*** Block opens ***

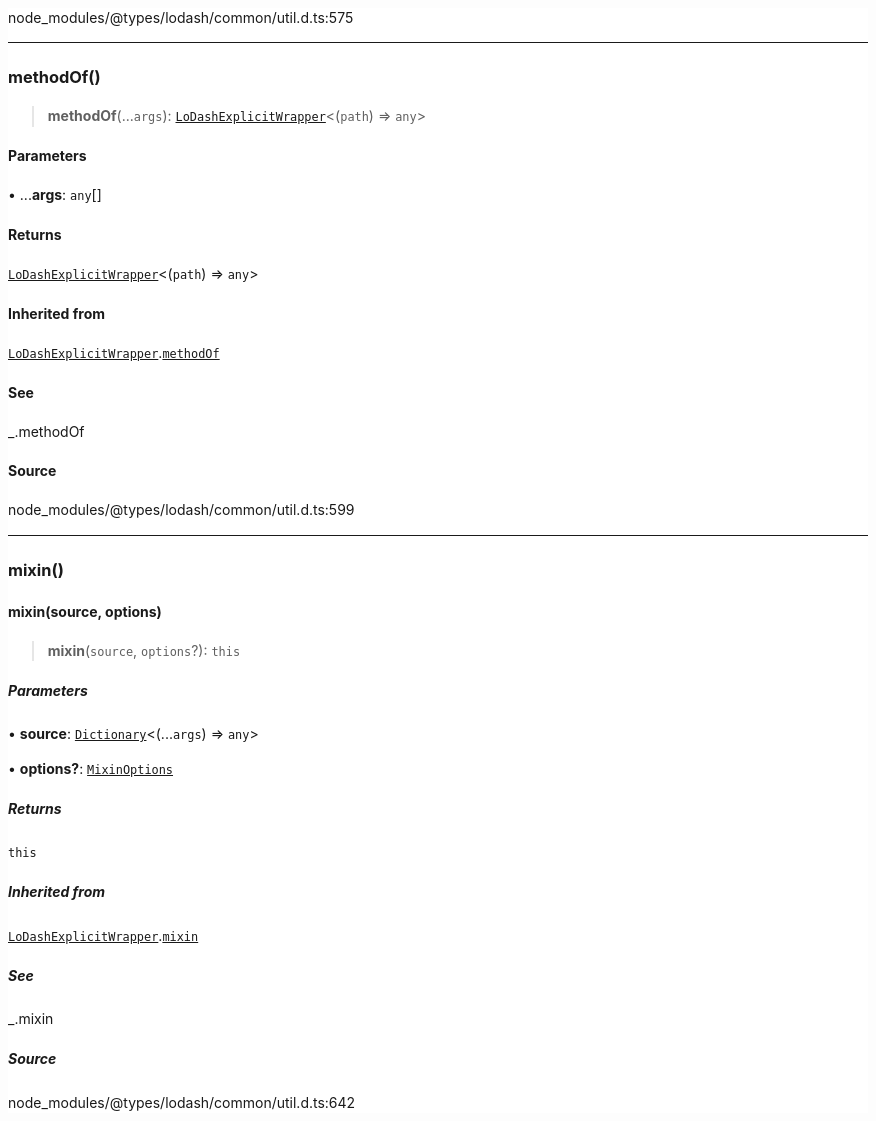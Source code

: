 node_modules/@types/lodash/common/util.d.ts:575

---

### methodOf()

> **methodOf**(...`args`): [`LoDashExplicitWrapper`](LoDashExplicitWrapper.md)\<(`path`) => `any`\>

#### Parameters

• ...**args**: `any`[]

#### Returns

[`LoDashExplicitWrapper`](LoDashExplicitWrapper.md)\<(`path`) => `any`\>

#### Inherited from

[`LoDashExplicitWrapper`](LoDashExplicitWrapper.md).[`methodOf`](LoDashExplicitWrapper.md#methodof)

#### See

\_.methodOf

#### Source

node_modules/@types/lodash/common/util.d.ts:599

---

### mixin()

#### mixin(source, options)

> **mixin**(`source`, `options`?): `this`

##### Parameters

• **source**: [`Dictionary`](Dictionary.md)\<(...`args`) => `any`\>

• **options?**: [`MixinOptions`](MixinOptions.md)

##### Returns

`this`

##### Inherited from

[`LoDashExplicitWrapper`](LoDashExplicitWrapper.md).[`mixin`](LoDashExplicitWrapper.md#mixin)

##### See

\_.mixin

##### Source

node_modules/@types/lodash/common/util.d.ts:642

*** Block closes ***

> **Brief**
For this exercise, copy each line from the listing above that has the word "path".

> **Your solution**
> **methodOf**(...`args`): [`LoDashExplicitWrapper`](LoDashExplicitWrapper.md)\<(`path`) => `any`\>
[`LoDashExplicitWrapper`](LoDashExplicitWrapper.md)\<(`path`) => `any`\>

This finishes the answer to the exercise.